§ What to do
The lines to copy are those in the records below that hold the word "weight".

----- Working data

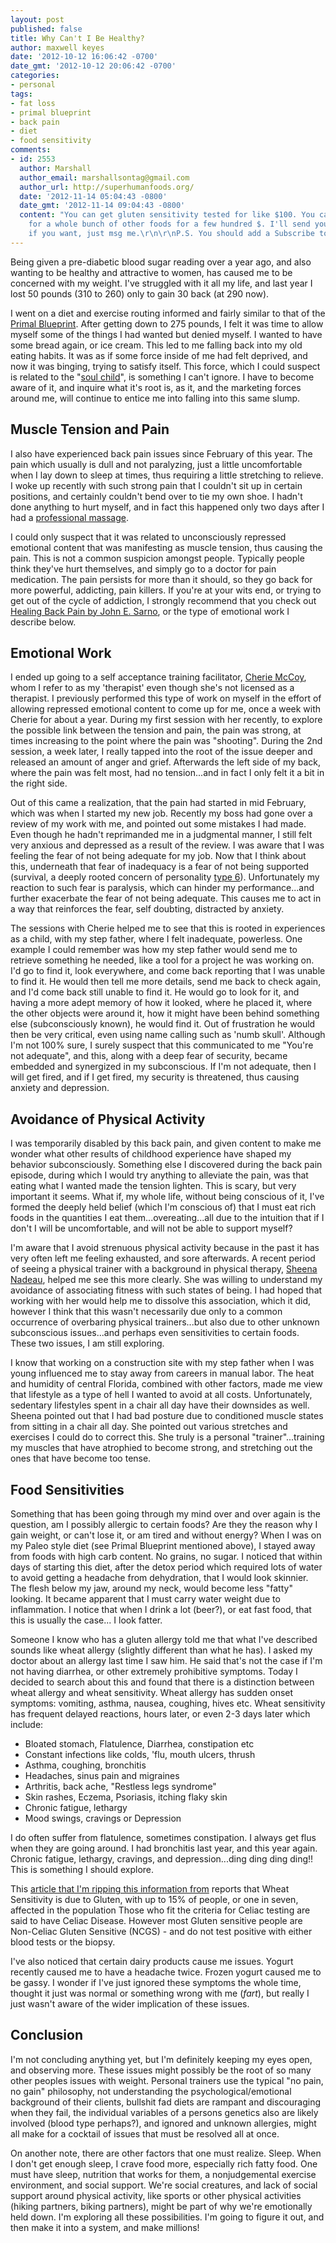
 ```yaml
---
layout: post
published: false
title: Why Can't I Be Healthy?
author: maxwell keyes
date: '2012-10-12 16:06:42 -0700'
date_gmt: '2012-10-12 20:06:42 -0700'
categories:
- personal
tags:
- fat loss
- primal blueprint
- back pain
- diet
- food sensitivity
comments:
- id: 2553
  author: Marshall
  author_email: marshallsontag@gmail.com
  author_url: http://superhumanfoods.org/
  date: '2012-11-14 05:04:43 -0800'
  date_gmt: '2012-11-14 09:04:43 -0800'
  content: "You can get gluten sensitivity tested for like $100. You can get tested
    for a whole bunch of other foods for a few hundred $. I'll send you some links
    if you want, just msg me.\r\n\r\nP.S. You should add a Subscribe to Comments plugin."
---
```


Being given a pre-diabetic blood sugar reading over a year ago, and also wanting
to be healthy and attractive to women, has caused me to be concerned with my
weight. I've struggled with it all my life, and last year I lost 50 pounds (310
to 260) only to gain 30 back (at 290 now).

I went on a diet and exercise routing informed and fairly similar to that of the
[Primal
Blueprint](http://www.marksdailyapple.com/the-book/the-primal-blueprint/). After
getting down to 275 pounds, I felt it was time to allow myself some of the
things I had wanted but denied myself. I wanted to have some bread again, or ice
cream. This led to me falling back into my old eating habits. It was as if some
force inside of me had felt deprived, and now it was binging, trying to satisfy
itself. This force, which I could suspect is related to the "[soul
child](http://glossary.ahalmaas.com/phrases/soul-child)", is something I can't
ignore. I have to become aware of it, and inquire what it's root is, as it, and
the marketing forces around me, will continue to entice me into falling into
this same slump.

## Muscle Tension and Pain

I also have experienced back pain issues since February of this year. The pain
which usually is dull and not paralyzing, just a little uncomfortable when I lay
down to sleep at times, thus requiring a little stretching to relieve. I woke up
recently with such strong pain that I couldn't sit up in certain positions, and
certainly couldn't bend over to tie my own shoe. I hadn't done anything to hurt
myself, and in fact this happened only two days after I had a [professional
massage](http://www.bodywellness-sf.com/).

I could only suspect that it was related to unconsciously repressed emotional
content that was manifesting as muscle tension, thus causing the pain. This is
not a common suspicion amongst people. Typically people think they've hurt
themselves, and simply go to a doctor for pain medication. The pain persists for
more than it should, so they go back for more powerful, addicting, pain killers.
If you're at your wits end, or trying to get out of the cycle of addiction, I
strongly recommend that you check out [Healing Back Pain by John E.
Sarno](http://www.amazon.com/Healing-Back-Pain-Mind-Body-Connection/dp/0446557684/),
or the type of emotional work I describe below.

## Emotional Work

I ended up going to a self acceptance training facilitator, [Cherie
McCoy](http://selfacceptance.us/), whom I refer to as my 'therapist' even though
she's not licensed as a therapist. I previously performed this type of work on
myself in the effort of allowing repressed emotional content to come up for me,
once a week with Cherie for about a year. During my first session with her
recently, to explore the possible link between the tension and pain, the pain
was strong, at times increasing to the point where the pain was "shooting".
During the 2nd session, a week later, I really tapped into the root of the issue
deeper and released an amount of anger and grief. Afterwards the left side of my
back, where the pain was felt most, had no tension...and in fact I only felt it
a bit in the right side.

Out of this came a realization, that the pain had started in mid February, which
was when I started my new job. Recently my boss had gone over a review of my
work with me, and pointed out some mistakes I had made. Even though he hadn't
reprimanded me in a judgmental manner, I still felt very anxious and depressed
as a result of the review. I was aware that I was feeling the fear of not being
adequate for my job. Now that I think about this, underneath that fear of
inadequacy is a fear of not being supported (survival, a deeply rooted concern
of personality [type 6](http://www.enneagraminstitute.com/typesix.asp)).
Unfortunately my reaction to such fear is paralysis, which can hinder my
performance...and further exacerbate the fear of not being adequate. This causes
me to act in a way that reinforces the fear, self doubting, distracted by
anxiety.

The sessions with Cherie helped me to see that this is rooted in experiences as
a child, with my step father, where I felt inadequate, powerless. One example I
could remember was how my step father would send me to retrieve something he
needed, like a tool for a project he was working on. I'd go to find it, look
everywhere, and come back reporting that I was unable to find it. He would then
tell me more details, send me back to check again, and I'd come back still
unable to find it. He would go to look for it, and having a more adept memory of
how it looked, where he placed it, where the other objects were around it, how
it might have been behind something else (subconsciously known), he would find
it. Out of frustration he would then be very critical, even using name calling
such as 'numb skull'. Although I'm not 100% sure, I surely suspect that this
communicated to me "You're not adequate", and this, along with a deep fear of
security, became embedded and synergized in my subconscious. If I'm not
adequate, then I will get fired, and if I get fired, my security is threatened,
thus causing anxiety and depression.

## Avoidance of Physical Activity

I was temporarily disabled by this back pain, and given content to make me
wonder what other results of childhood experience have shaped my behavior
subconsciously. Something else I discovered during the back pain episode, during
which I would try anything to alleviate the pain, was that eating what I wanted
made the tension lighten. This is scary, but very important it seems. What if,
my whole life, without being conscious of it, I've formed the deeply held belief
(which I'm conscious of) that I must eat rich foods in the quantities I eat
them...overeating...all due to the intuition that if I don't I will be
uncomfortable, and will not be able to support myself?

I'm aware that I avoid strenuous physical activity because in the past it has
very often left me feeling exhausted, and sore afterwards. A recent period of
seeing a physical trainer with a background in physical therapy, [Sheena
Nadeau](http://www.liveliberated.com/), helped me see this more clearly. She was
willing to understand my avoidance of associating fitness with such states of
being. I had hoped that working with her would help me to dissolve this
association, which it did, however I think that this wasn't necessarily due only
to a common occurrence of overbaring physical trainers...but also due to other
unknown subconscious issues...and perhaps even sensitivities to certain foods.
These two issues, I am still exploring.

I know that working on a construction site with my step father when I was young
influenced me to stay away from careers in manual labor. The heat and humidity
of central Florida, combined with other factors, made me view that lifestyle as
a type of hell I wanted to avoid at all costs. Unfortunately, sedentary
lifestyles spent in a chair all day have their downsides as well. Sheena pointed
out that I had bad posture due to conditioned muscle states from sitting in a
chair all day. She pointed out various stretches and exercises I could do to
correct this. She truly is a personal "trainer"...training my muscles that have
atrophied to become strong, and stretching out the ones that have become too
tense.

## Food Sensitivities

Something that has been going through my mind over and over again is the
question, am I possibly allergic to certain foods? Are they the reason why I
gain weight, or can't lose it, or am tired and without energy? When I was on my
Paleo style diet (see Primal Blueprint mentioned above), I stayed away from
foods with high carb content. No grains, no sugar. I noticed that within days of
starting this diet, after the detox period which required lots of water to avoid
getting a headache from dehydration, that I would look skinnier. The flesh below
my jaw, around my neck, would become less "fatty" looking. It became apparent
that I must carry water weight due to inflammation. I notice that when I drink a
lot (beer?), or eat fast food, that this is usually the case... I look fatter.

Someone I know who has a gluten allergy told me that what I've described sounds
like wheat allergy (slightly different than what he has). I asked my doctor
about an allergy last time I saw him. He said that's not the case if I'm not
having diarrhea, or other extremely prohibitive symptoms. Today I decided to
search about this and found that there is a distinction between wheat allergy
and wheat sensitivity. Wheat allergy has sudden onset symptoms: vomiting,
asthma, nausea, coughing, hives etc. Wheat sensitivity has frequent delayed
reactions, hours later, or even 2-3 days later which include:

* Bloated stomach, Flatulence, Diarrhea, constipation etc
* Constant infections like colds, 'flu, mouth ulcers, thrush
* Asthma, coughing, bronchitis
* Headaches, sinus pain and migraines
* Arthritis, back ache, "Restless legs syndrome"
* Skin rashes, Eczema, Psoriasis, itching flaky skin
* Chronic fatigue, lethargy
* Mood swings, cravings or Depression

I do often suffer from flatulence, sometimes constipation. I always get flus
when they are going around. I had bronchitis last year, and this year again.
Chronic fatigue, lethargy, cravings, and depression...ding ding ding ding!! This
is something I should explore.

This [article that I'm ripping this information
from](http://www.foodintol.com/food-sensitivities/wheat-sensitivity) reports
that Wheat Sensitivity is due to Gluten, with up to 15% of people, or one in
seven, affected in the population Those who fit the criteria for Celiac testing
are said to have Celiac Disease. However most Gluten sensitive people are
Non-Celiac Gluten Sensitive (NCGS) - and do not test positive with either blood
tests or the biopsy.

I've also noticed that certain dairy products cause me issues. Yogurt recently
caused me to have a headache twice. Frozen yogurt caused me to be gassy. I
wonder if I've just ignored these symptoms the whole time, thought it just was
normal or something wrong with me (*fart*), but really I just wasn't aware of
the wider implication of these issues.

## Conclusion

I'm not concluding anything yet, but I'm definitely keeping my eyes open, and
observing more. These issues might possibly be the root of so many other peoples
issues with weight. Personal trainers use the typical "no pain, no gain"
philosophy, not understanding the psychological/emotional background of their
clients, bullshit fad diets are rampant and discouraging when they fail, the
individual variables of a persons genetics also are likely involved (blood type
perhaps?), and ignored and unknown allergies, might all make for a cocktail of
issues that must be resolved all at once.

On another note, there are other factors that one must realize. Sleep. When I
don't get enough sleep, I crave food more, especially rich fatty food. One must
have sleep, nutrition that works for them, a nonjudgemental exercise
environment, and social support. We're social creatures, and lack of social
support around physical activity, like sports or other physical activities
(hiking partners, biking partners), might be part of why we're emotionally held
down. I'm exploring all these possibilities. I'm going to figure it out, and
then make it into a system, and make millions!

----------

§ Answer for the task
weight. I've struggled with it all my life, and last year I lost 50 pounds (310
gain weight, or can't lose it, or am tired and without energy? When I was on my
that I must carry water weight due to inflammation. I notice that when I drink a
issues with weight. Personal trainers use the typical "no pain, no gain"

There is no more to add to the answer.